To navigate the pandemic, Ohio operated off a playbook developed during the presidency of George W. Bush, who in 2005 was reading a book about the 1918 influenza pandemic. He told his administration to prepare a national strategy in the event of another pandemic. As Ohio took the lead in managing the outbreak, other countries began using the state as an example of how to effectively manage the virus. Acton said the real goal “was pulling everybody up on the life raft. How do we get everyone to safety?”

She said initially the mortality rate for early hospitalized patients was over 50 percent. We weren’t sure how to treat the virus in a population that wasn’t entirely immune, she explained. By June 2020, we were starting to see the results from the initial sacrifices that had been made in an attempt to keep hospitals and health care workers from being overwhelmed and to provide time for the development of a vaccine and better treatment protocols. The mortality rate had dropped to five percent, Acton said, and continued to drop because we had a better idea how to treat it. 

“We flatlined the curve in Ohio on COVID,” she said.

She explained to students that another critical trait of leadership is vulnerability. She said she felt the extreme responsibility of her role, which included advising Gov. Mike DeWine as tough decisions, such as closing schools and major events, were made to slow down the spread of the virus and prevent more people from dying. As the pandemic dragged on and politics undermined trust in leaders and the medical community, she also became a target of anger.

OHIO medical students listen to Dr. Amy Acton speak in March 2024.

Photo by Rich-Joseph Facun.

Unafraid but determined

Her husband, who is a schoolteacher and coach, told her, “You’re not afraid, you’re determined.” She said those same words to the public during a news briefing. Courage, she said, comes from facing fear.

And in 2020, Acton had more than COVID to be concerned about as militia groups began plotting to harm her and others, and protestors camped out at her home and stalked her children, requiring constant protective surveillance. 

“You don’t get to pick a war with COVID. It’s like your worst science fiction nightmare,” said Acton, adding that it doesn’t matter which party you belong to, a humanitarian disaster cannot be managed by politics. 
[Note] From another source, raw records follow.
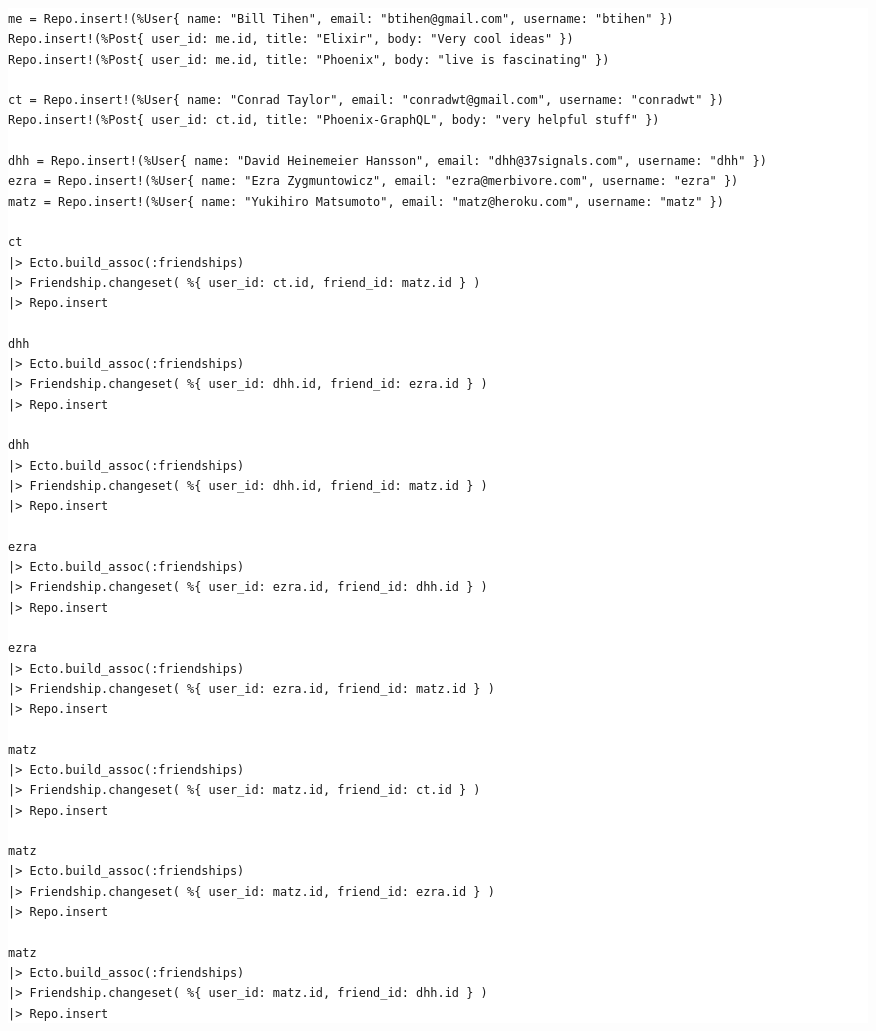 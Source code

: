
 ```
me = Repo.insert!(%User{ name: "Bill Tihen", email: "btihen@gmail.com", username: "btihen" })
Repo.insert!(%Post{ user_id: me.id, title: "Elixir", body: "Very cool ideas" })
Repo.insert!(%Post{ user_id: me.id, title: "Phoenix", body: "live is fascinating" })

ct = Repo.insert!(%User{ name: "Conrad Taylor", email: "conradwt@gmail.com", username: "conradwt" })
Repo.insert!(%Post{ user_id: ct.id, title: "Phoenix-GraphQL", body: "very helpful stuff" })

dhh = Repo.insert!(%User{ name: "David Heinemeier Hansson", email: "dhh@37signals.com", username: "dhh" })
ezra = Repo.insert!(%User{ name: "Ezra Zygmuntowicz", email: "ezra@merbivore.com", username: "ezra" })
matz = Repo.insert!(%User{ name: "Yukihiro Matsumoto", email: "matz@heroku.com", username: "matz" })

ct
|> Ecto.build_assoc(:friendships)
|> Friendship.changeset( %{ user_id: ct.id, friend_id: matz.id } )
|> Repo.insert

dhh
|> Ecto.build_assoc(:friendships)
|> Friendship.changeset( %{ user_id: dhh.id, friend_id: ezra.id } )
|> Repo.insert

dhh
|> Ecto.build_assoc(:friendships)
|> Friendship.changeset( %{ user_id: dhh.id, friend_id: matz.id } )
|> Repo.insert

ezra
|> Ecto.build_assoc(:friendships)
|> Friendship.changeset( %{ user_id: ezra.id, friend_id: dhh.id } )
|> Repo.insert

ezra
|> Ecto.build_assoc(:friendships)
|> Friendship.changeset( %{ user_id: ezra.id, friend_id: matz.id } )
|> Repo.insert

matz
|> Ecto.build_assoc(:friendships)
|> Friendship.changeset( %{ user_id: matz.id, friend_id: ct.id } )
|> Repo.insert

matz
|> Ecto.build_assoc(:friendships)
|> Friendship.changeset( %{ user_id: matz.id, friend_id: ezra.id } )
|> Repo.insert

matz
|> Ecto.build_assoc(:friendships)
|> Friendship.changeset( %{ user_id: matz.id, friend_id: dhh.id } )
|> Repo.insert
``` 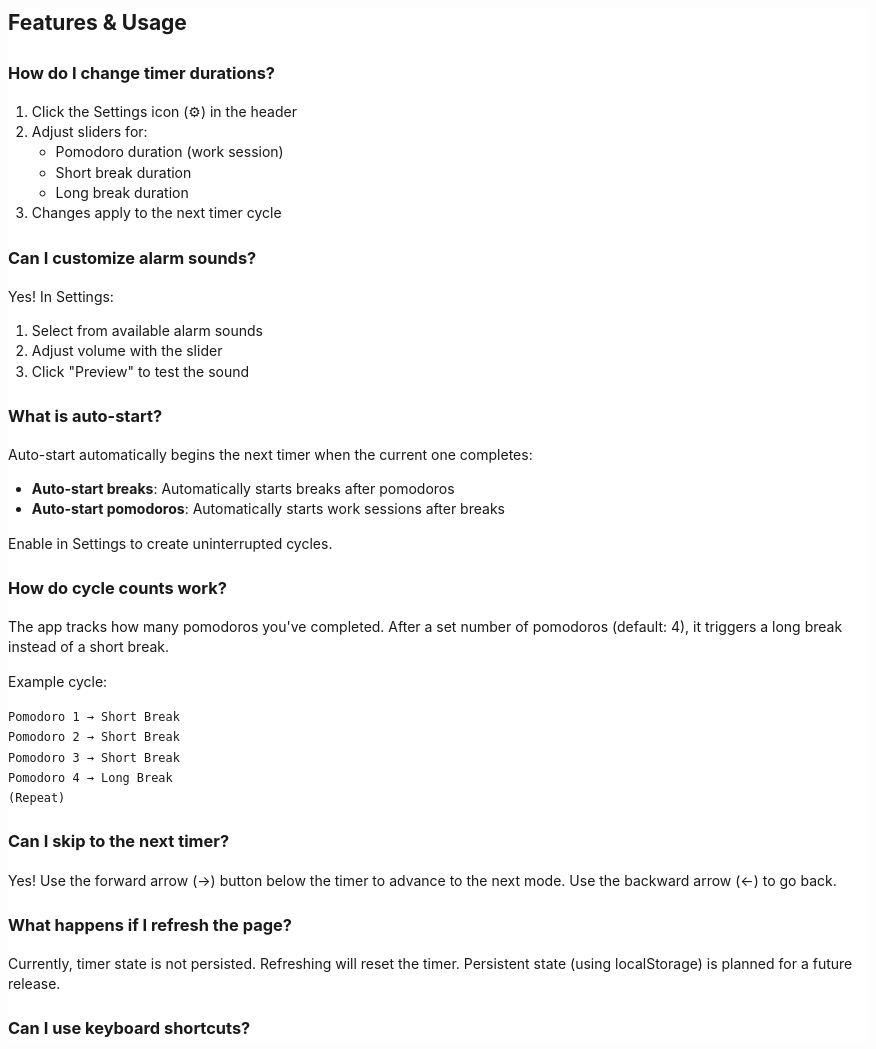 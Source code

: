## Features & Usage

### How do I change timer durations?

1. Click the Settings icon (⚙️) in the header
2. Adjust sliders for:
   - Pomodoro duration (work session)
   - Short break duration
   - Long break duration
3. Changes apply to the next timer cycle

### Can I customize alarm sounds?

Yes! In Settings:

1. Select from available alarm sounds
2. Adjust volume with the slider
3. Click "Preview" to test the sound

### What is auto-start?

Auto-start automatically begins the next timer when the current one completes:

- **Auto-start breaks**: Automatically starts breaks after pomodoros
- **Auto-start pomodoros**: Automatically starts work sessions after breaks

Enable in Settings to create uninterrupted cycles.

### How do cycle counts work?

The app tracks how many pomodoros you've completed. After a set number of pomodoros (default: 4), it triggers a long break instead of a short break.

Example cycle:

```
Pomodoro 1 → Short Break
Pomodoro 2 → Short Break
Pomodoro 3 → Short Break
Pomodoro 4 → Long Break
(Repeat)
```

### Can I skip to the next timer?

Yes! Use the forward arrow (→) button below the timer to advance to the next mode. Use the backward arrow (←) to go back.

### What happens if I refresh the page?

Currently, timer state is not persisted. Refreshing will reset the timer. Persistent state (using localStorage) is planned for a future release.

### Can I use keyboard shortcuts?
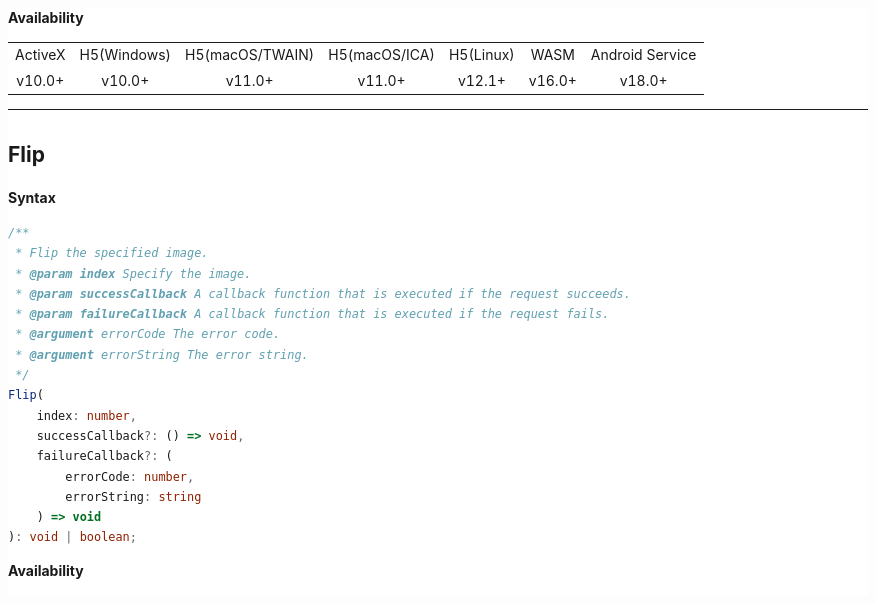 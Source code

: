 **Availability**
<div class="availability">
<table>

<tr>
<td align="center">ActiveX</td>
<td align="center">H5(Windows)</td>
<td align="center">H5(macOS/TWAIN)</td>
<td align="center">H5(macOS/ICA)</td>
<td align="center">H5(Linux)</td>
<td align="center">WASM</td>
<td align="center">Android Service</td>
</tr>

<tr>
<td align="center">v10.0+ </td>
<td align="center">v10.0+ </td>
<td align="center">v11.0+ </td>
<td align="center">v11.0+ </td>
<td align="center">v12.1+ </td>
<td align="center">v16.0+</td>
<td align="center">v18.0+</td>
</tr>

</table>
</div>

---

## Flip

**Syntax**

```typescript
/**
 * Flip the specified image.
 * @param index Specify the image.
 * @param successCallback A callback function that is executed if the request succeeds.
 * @param failureCallback A callback function that is executed if the request fails.
 * @argument errorCode The error code.
 * @argument errorString The error string.
 */
Flip(
    index: number,
    successCallback?: () => void,
    failureCallback?: (
        errorCode: number,
        errorString: string
    ) => void
): void | boolean;
```

**Availability**
<div class="availability">
<table>
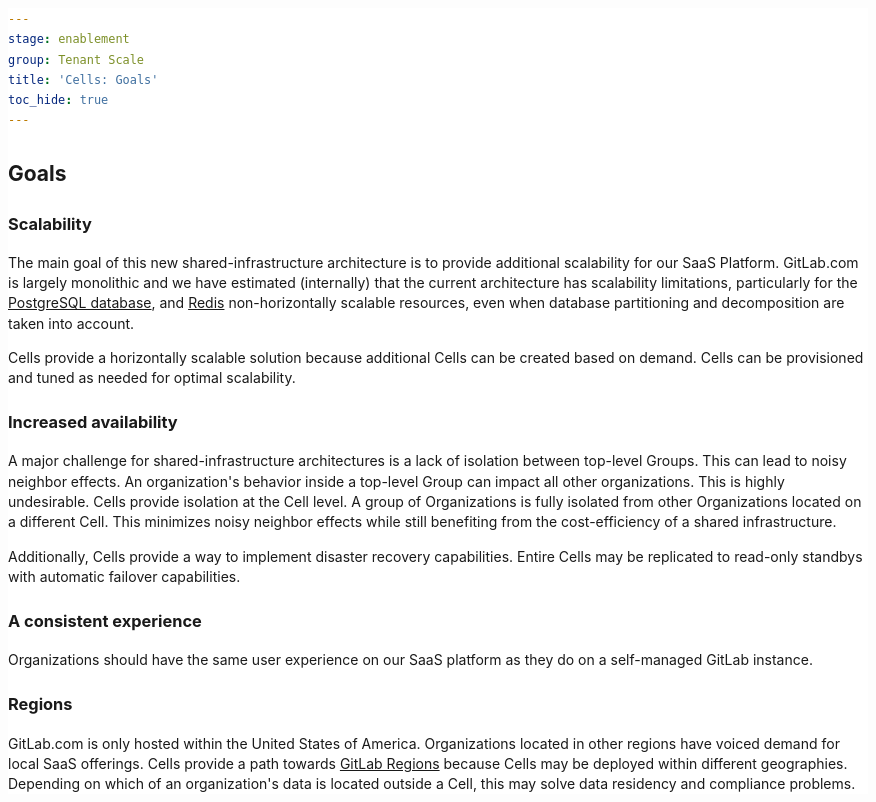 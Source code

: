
 ```yaml
---
stage: enablement
group: Tenant Scale
title: 'Cells: Goals'
toc_hide: true
---
```


## Goals

### Scalability

The main goal of this new shared-infrastructure architecture is to provide additional scalability for our SaaS Platform.
GitLab.com is largely monolithic and we have estimated (internally) that the current architecture has scalability limitations,
particularly for the [PostgreSQL database](https://gitlab-com.gitlab.io/gl-infra/tamland/patroni.html), and
[Redis](https://gitlab-com.gitlab.io/gl-infra/tamland/redis.html) non-horizontally scalable resources,
even when database partitioning and decomposition are taken into account.

Cells provide a horizontally scalable solution because additional Cells can be created based on demand. Cells can be provisioned and tuned as needed for optimal scalability.

### Increased availability

A major challenge for shared-infrastructure architectures is a lack of isolation between top-level Groups.
This can lead to noisy neighbor effects.
An organization's behavior inside a top-level Group can impact all other organizations.
This is highly undesirable.
Cells provide isolation at the Cell level.
A group of Organizations is fully isolated from other Organizations located on a different Cell.
This minimizes noisy neighbor effects while still benefiting from the cost-efficiency of a shared infrastructure.

Additionally, Cells provide a way to implement disaster recovery capabilities.
Entire Cells may be replicated to read-only standbys with automatic failover capabilities.

### A consistent experience

Organizations should have the same user experience on our SaaS platform as they do on a self-managed GitLab instance.

### Regions

GitLab.com is only hosted within the United States of America.
Organizations located in other regions have voiced demand for local SaaS offerings.
Cells provide a path towards [GitLab Regions](https://gitlab.com/groups/gitlab-org/-/epics/6037) because Cells may be deployed within different geographies.
Depending on which of an organization's data is located outside a Cell, this may solve data residency and compliance problems.

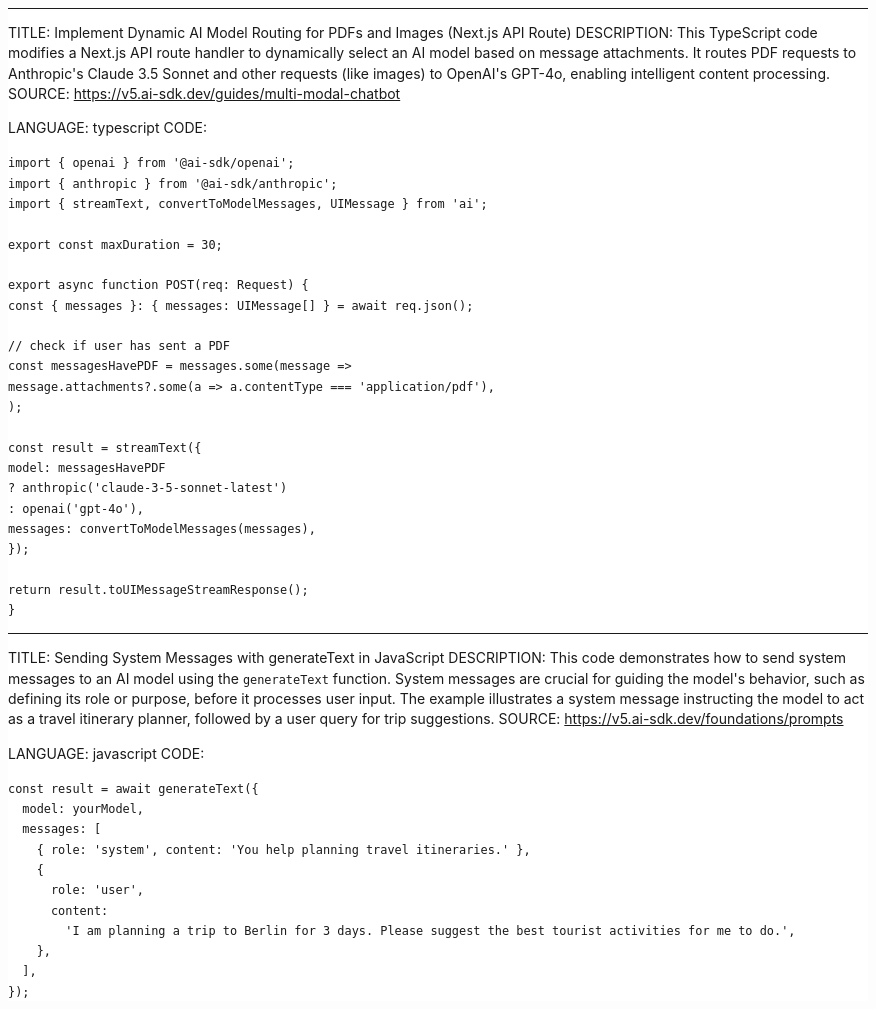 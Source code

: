 ----------------------------------------

TITLE: Implement Dynamic AI Model Routing for PDFs and Images (Next.js API Route)
DESCRIPTION: This TypeScript code modifies a Next.js API route handler to dynamically select an AI model based on message attachments. It routes PDF requests to Anthropic's Claude 3.5 Sonnet and other requests (like images) to OpenAI's GPT-4o, enabling intelligent content processing.
SOURCE: https://v5.ai-sdk.dev/guides/multi-modal-chatbot

LANGUAGE: typescript
CODE:
```
import { openai } from '@ai-sdk/openai';
import { anthropic } from '@ai-sdk/anthropic';
import { streamText, convertToModelMessages, UIMessage } from 'ai';

export const maxDuration = 30;

export async function POST(req: Request) {
const { messages }: { messages: UIMessage[] } = await req.json();

// check if user has sent a PDF
const messagesHavePDF = messages.some(message =>
message.attachments?.some(a => a.contentType === 'application/pdf'),
);

const result = streamText({
model: messagesHavePDF
? anthropic('claude-3-5-sonnet-latest')
: openai('gpt-4o'),
messages: convertToModelMessages(messages),
});

return result.toUIMessageStreamResponse();
}
```

----------------------------------------

TITLE: Sending System Messages with generateText in JavaScript
DESCRIPTION: This code demonstrates how to send system messages to an AI model using the `generateText` function. System messages are crucial for guiding the model's behavior, such as defining its role or purpose, before it processes user input. The example illustrates a system message instructing the model to act as a travel itinerary planner, followed by a user query for trip suggestions.
SOURCE: https://v5.ai-sdk.dev/foundations/prompts

LANGUAGE: javascript
CODE:
```
const result = await generateText({
  model: yourModel,
  messages: [
    { role: 'system', content: 'You help planning travel itineraries.' },
    {
      role: 'user',
      content:
        'I am planning a trip to Berlin for 3 days. Please suggest the best tourist activities for me to do.',
    },
  ],
});
```
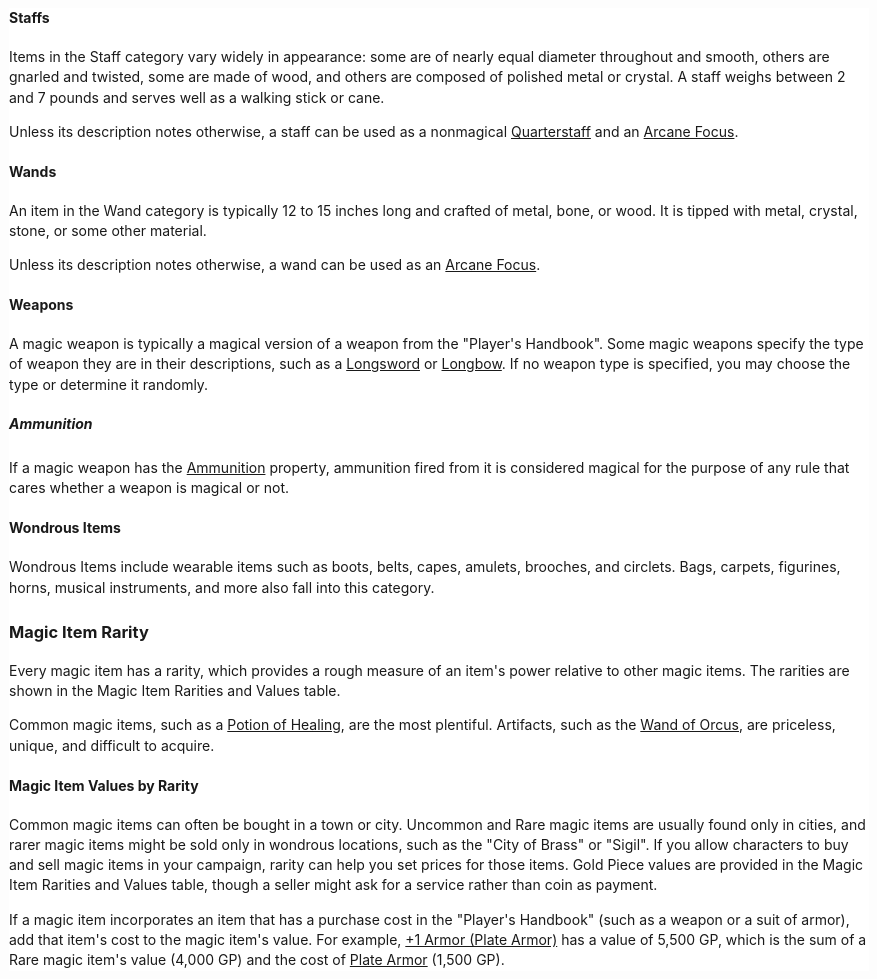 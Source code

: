 #### Staffs

Items in the Staff category vary widely in appearance: some are of nearly equal diameter throughout and smooth, others are gnarled and twisted, some are made of wood, and others are composed of polished metal or crystal. A staff weighs between 2 and 7 pounds and serves well as a walking stick or cane.

Unless its description notes otherwise, a staff can be used as a nonmagical [Quarterstaff](3-Compendium/items/quarterstaff-xphb.md) and an [Arcane Focus](3-Compendium/items/arcane-focus-xphb.md).

#### Wands

An item in the Wand category is typically 12 to 15 inches long and crafted of metal, bone, or wood. It is tipped with metal, crystal, stone, or some other material.

Unless its description notes otherwise, a wand can be used as an [Arcane Focus](3-Compendium/items/arcane-focus-xphb.md).

#### Weapons

A magic weapon is typically a magical version of a weapon from the "Player's Handbook". Some magic weapons specify the type of weapon they are in their descriptions, such as a [Longsword](3-Compendium/items/longsword-xphb.md) or [Longbow](3-Compendium/items/longbow-xphb.md). If no weapon type is specified, you may choose the type or determine it randomly.

##### Ammunition

If a magic weapon has the [Ammunition](3-Compendium/rules/item-properties.md#Ammunition) property, ammunition fired from it is considered magical for the purpose of any rule that cares whether a weapon is magical or not.

#### Wondrous Items

Wondrous Items include wearable items such as boots, belts, capes, amulets, brooches, and circlets. Bags, carpets, figurines, horns, musical instruments, and more also fall into this category.

### Magic Item Rarity

Every magic item has a rarity, which provides a rough measure of an item's power relative to other magic items. The rarities are shown in the Magic Item Rarities and Values table.

Common magic items, such as a [Potion of Healing](3-Compendium/items/potion-of-healing-xdmg.md), are the most plentiful. Artifacts, such as the [Wand of Orcus](3-Compendium/items/wand-of-orcus-xdmg.md), are priceless, unique, and difficult to acquire.

#### Magic Item Values by Rarity

Common magic items can often be bought in a town or city. Uncommon and Rare magic items are usually found only in cities, and rarer magic items might be sold only in wondrous locations, such as the "City of Brass" or "Sigil". If you allow characters to buy and sell magic items in your campaign, rarity can help you set prices for those items. Gold Piece values are provided in the Magic Item Rarities and Values table, though a seller might ask for a service rather than coin as payment.

If a magic item incorporates an item that has a purchase cost in the "Player's Handbook" (such as a weapon or a suit of armor), add that item's cost to the magic item's value. For example, [+1 Armor (Plate Armor)](3-Compendium/items/1-armor-xdmg.md) has a value of 5,500 GP, which is the sum of a Rare magic item's value (4,000 GP) and the cost of [Plate Armor](3-Compendium/items/plate-armor-xphb.md) (1,500 GP).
OHIO medical students seated at round tables listen to Dr. Amy Acton speak from the front stage in March 2024.

Photo by Rich-Joseph Facun.

Despite the protestors, Acton has a great respect for Ohioans. “The love was profoundly greater than the hate,” she said, adding that the real story of Ohio is that Ohioans did what they needed for each other during the crisis. However, as politics continues to influence the narrative about the pandemic, Acton advised students to connect with their communities, see the good in one another and be intentional.

“We don’t live in ideologies and politics; we live in communities,” she said.

On a national level, she worries that the country has yet to conduct a federal post mortem on the COVID response to understand what approaches worked and what didn’t and how the country can better prepare for and manage the next pandemic.

Acton’s talk at the Heritage College coincided with the release of a PBS four-part documentary, The Invisible Shield, which examines how public health has saved lives throughout U.S. history. Acton is one of several experts featured in the series, and she reflects on the early days of COVID.